-- Provided material --
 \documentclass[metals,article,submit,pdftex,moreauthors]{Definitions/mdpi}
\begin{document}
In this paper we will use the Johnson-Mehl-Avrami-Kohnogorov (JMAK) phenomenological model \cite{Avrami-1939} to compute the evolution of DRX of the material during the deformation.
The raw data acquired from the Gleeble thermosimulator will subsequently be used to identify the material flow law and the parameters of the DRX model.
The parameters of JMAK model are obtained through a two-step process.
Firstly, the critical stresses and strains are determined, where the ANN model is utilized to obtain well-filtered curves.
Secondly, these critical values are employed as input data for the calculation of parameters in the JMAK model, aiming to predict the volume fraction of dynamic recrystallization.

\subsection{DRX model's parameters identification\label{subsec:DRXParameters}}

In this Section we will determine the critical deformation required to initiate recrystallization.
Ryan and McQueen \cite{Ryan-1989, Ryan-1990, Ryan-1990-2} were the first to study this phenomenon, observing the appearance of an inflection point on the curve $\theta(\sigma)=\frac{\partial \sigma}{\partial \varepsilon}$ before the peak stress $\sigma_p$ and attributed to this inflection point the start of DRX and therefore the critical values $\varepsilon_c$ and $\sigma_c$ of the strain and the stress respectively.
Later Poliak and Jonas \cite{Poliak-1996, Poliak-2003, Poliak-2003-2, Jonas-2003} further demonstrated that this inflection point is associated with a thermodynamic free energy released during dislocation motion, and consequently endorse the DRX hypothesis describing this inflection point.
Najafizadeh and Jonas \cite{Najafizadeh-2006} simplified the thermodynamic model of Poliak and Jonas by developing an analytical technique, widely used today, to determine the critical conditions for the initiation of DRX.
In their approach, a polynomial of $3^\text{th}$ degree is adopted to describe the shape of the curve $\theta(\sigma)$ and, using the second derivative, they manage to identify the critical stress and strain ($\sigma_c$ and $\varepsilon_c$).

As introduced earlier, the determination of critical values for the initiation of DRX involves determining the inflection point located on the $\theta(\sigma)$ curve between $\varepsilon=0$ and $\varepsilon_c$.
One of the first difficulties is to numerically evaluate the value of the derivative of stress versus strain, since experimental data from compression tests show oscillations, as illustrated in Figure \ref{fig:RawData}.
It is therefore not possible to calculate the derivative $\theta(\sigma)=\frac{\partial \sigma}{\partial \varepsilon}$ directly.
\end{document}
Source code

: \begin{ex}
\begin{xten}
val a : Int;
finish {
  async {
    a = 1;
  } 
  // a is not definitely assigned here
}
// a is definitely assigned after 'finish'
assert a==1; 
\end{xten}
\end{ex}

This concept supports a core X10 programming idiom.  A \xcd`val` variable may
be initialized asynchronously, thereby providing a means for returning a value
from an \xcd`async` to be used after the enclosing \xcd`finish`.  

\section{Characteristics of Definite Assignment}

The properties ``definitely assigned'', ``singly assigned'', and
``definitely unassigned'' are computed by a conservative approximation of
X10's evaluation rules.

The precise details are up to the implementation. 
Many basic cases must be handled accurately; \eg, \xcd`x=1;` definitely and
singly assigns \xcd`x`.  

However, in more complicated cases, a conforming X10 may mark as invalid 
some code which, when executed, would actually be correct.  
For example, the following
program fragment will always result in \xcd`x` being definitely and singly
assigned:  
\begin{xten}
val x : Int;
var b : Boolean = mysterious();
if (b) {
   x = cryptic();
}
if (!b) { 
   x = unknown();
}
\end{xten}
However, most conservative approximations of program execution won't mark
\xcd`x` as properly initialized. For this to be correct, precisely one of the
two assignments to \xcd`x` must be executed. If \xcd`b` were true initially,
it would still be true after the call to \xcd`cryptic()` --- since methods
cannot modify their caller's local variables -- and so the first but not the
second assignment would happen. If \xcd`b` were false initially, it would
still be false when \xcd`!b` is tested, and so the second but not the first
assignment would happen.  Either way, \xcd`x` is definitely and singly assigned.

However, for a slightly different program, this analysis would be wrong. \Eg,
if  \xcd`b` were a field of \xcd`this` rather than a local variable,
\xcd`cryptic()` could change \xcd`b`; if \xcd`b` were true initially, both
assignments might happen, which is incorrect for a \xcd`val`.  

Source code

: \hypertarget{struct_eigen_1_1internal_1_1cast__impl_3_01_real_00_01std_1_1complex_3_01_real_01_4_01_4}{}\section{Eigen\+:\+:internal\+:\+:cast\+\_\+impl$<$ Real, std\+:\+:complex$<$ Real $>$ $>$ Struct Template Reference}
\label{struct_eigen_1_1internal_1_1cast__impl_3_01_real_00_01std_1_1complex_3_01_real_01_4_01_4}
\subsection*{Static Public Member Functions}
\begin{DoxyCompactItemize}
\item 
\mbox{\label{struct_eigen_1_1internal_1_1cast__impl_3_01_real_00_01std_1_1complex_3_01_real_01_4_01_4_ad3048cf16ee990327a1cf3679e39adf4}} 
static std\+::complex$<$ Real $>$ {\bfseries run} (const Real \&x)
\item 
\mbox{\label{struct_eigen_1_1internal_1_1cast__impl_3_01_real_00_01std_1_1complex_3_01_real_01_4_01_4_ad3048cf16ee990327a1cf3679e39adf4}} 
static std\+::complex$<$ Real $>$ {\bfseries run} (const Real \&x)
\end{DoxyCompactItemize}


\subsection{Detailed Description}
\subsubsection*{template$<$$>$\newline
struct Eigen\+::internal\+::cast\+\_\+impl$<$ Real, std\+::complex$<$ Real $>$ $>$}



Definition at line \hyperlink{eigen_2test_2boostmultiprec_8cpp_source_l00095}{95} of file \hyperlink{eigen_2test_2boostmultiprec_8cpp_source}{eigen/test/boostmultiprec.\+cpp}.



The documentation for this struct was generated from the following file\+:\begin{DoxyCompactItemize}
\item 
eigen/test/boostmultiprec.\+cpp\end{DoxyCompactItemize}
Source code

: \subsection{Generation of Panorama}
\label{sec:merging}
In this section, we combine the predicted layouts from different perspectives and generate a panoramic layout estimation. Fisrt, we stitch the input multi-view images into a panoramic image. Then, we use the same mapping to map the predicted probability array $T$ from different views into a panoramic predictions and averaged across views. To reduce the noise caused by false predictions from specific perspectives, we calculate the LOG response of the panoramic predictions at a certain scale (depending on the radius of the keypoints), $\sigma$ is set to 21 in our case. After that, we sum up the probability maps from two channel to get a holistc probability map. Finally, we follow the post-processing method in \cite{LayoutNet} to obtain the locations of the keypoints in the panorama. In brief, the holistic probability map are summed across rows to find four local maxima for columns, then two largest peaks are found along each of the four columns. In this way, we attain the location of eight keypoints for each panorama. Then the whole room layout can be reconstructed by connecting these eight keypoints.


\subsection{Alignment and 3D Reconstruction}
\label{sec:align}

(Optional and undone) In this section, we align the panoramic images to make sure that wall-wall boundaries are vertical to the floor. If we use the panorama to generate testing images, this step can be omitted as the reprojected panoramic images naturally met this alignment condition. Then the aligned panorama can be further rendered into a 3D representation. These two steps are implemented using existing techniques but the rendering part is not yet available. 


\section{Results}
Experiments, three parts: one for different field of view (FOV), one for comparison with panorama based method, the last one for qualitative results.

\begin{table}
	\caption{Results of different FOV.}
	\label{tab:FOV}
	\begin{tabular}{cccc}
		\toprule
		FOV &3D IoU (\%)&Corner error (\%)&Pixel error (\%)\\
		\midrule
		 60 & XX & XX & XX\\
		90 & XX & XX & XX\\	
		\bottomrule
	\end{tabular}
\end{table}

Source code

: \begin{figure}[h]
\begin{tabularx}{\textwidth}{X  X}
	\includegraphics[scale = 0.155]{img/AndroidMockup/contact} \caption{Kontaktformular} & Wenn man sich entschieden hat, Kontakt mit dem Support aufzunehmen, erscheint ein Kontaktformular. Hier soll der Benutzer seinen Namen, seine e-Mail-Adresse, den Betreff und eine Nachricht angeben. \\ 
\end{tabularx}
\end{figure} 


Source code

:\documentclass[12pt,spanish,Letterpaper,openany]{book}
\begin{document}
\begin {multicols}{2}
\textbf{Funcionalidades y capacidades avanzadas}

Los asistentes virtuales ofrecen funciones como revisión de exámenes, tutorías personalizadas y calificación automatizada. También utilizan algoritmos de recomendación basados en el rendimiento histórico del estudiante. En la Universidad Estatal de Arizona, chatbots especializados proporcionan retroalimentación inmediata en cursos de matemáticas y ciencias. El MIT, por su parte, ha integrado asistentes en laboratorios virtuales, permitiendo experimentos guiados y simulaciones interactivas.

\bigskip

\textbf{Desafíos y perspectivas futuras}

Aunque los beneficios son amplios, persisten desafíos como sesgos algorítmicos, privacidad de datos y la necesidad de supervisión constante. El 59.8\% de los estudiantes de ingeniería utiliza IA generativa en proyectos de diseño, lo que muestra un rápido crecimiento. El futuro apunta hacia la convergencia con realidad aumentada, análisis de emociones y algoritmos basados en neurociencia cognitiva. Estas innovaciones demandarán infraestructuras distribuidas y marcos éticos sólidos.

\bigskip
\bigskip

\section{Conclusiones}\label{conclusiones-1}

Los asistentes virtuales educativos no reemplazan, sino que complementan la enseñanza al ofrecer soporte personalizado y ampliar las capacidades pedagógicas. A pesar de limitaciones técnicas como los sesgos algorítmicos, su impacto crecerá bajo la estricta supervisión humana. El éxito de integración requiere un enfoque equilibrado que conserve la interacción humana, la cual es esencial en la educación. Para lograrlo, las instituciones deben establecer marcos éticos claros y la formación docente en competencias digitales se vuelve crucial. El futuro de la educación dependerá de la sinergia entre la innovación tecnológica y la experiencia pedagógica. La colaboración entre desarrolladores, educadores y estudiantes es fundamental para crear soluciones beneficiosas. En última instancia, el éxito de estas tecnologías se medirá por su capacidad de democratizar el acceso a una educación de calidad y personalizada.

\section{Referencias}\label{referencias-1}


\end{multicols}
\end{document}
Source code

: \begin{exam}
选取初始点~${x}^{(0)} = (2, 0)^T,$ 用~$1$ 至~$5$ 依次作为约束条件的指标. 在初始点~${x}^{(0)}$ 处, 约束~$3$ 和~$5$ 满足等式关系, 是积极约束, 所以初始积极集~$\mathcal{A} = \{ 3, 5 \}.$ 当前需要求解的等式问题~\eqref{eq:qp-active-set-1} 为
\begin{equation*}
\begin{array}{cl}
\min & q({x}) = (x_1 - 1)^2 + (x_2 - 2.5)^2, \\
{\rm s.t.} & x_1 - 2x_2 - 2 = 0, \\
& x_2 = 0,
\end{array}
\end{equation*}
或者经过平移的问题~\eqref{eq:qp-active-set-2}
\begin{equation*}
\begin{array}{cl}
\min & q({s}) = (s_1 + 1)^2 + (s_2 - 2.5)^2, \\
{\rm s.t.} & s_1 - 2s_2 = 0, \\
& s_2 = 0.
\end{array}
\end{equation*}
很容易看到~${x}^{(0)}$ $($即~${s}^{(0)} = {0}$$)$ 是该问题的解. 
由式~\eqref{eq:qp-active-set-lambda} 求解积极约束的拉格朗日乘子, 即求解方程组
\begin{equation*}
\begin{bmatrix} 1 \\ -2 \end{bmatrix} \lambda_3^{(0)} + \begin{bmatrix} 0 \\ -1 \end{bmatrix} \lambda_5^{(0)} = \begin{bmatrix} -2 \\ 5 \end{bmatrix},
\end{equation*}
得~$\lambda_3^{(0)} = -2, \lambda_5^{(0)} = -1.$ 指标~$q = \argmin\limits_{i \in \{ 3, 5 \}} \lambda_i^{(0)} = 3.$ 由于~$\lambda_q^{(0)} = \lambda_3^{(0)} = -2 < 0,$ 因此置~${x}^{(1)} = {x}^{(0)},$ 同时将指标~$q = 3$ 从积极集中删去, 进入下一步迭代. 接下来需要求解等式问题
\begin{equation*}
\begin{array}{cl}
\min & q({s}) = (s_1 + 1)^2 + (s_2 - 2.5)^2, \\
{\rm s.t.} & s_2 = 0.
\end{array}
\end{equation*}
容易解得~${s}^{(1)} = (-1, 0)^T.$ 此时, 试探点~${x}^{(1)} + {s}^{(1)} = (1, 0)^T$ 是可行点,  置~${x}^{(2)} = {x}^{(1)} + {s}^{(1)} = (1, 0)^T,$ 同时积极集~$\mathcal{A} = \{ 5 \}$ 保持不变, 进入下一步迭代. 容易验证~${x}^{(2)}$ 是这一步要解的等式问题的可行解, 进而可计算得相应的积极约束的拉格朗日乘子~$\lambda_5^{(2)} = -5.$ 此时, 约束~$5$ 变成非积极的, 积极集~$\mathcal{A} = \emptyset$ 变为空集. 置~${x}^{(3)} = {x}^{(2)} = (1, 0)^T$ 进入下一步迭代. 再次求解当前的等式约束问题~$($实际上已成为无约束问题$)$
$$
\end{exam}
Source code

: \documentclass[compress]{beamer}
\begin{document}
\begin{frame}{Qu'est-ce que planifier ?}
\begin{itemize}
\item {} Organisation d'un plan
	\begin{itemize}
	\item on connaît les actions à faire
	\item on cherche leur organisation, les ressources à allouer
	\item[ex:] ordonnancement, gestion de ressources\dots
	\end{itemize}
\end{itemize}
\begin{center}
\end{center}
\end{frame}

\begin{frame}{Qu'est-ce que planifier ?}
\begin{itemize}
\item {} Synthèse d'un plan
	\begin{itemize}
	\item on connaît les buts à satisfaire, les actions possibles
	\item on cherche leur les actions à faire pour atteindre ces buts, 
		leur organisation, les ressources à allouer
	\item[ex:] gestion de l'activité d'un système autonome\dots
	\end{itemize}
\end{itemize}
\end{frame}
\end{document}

-- Work to be completed --
Among the lines above, find those holding "with" and copy each one.

-- Exercise solution --
Later Poliak and Jonas \cite{Poliak-1996, Poliak-2003, Poliak-2003-2, Jonas-2003} further demonstrated that this inflection point is associated with a thermodynamic free energy released during dislocation motion, and consequently endorse the DRX hypothesis describing this inflection point.
Experiments, three parts: one for different field of view (FOV), one for comparison with panorama based method, the last one for qualitative results.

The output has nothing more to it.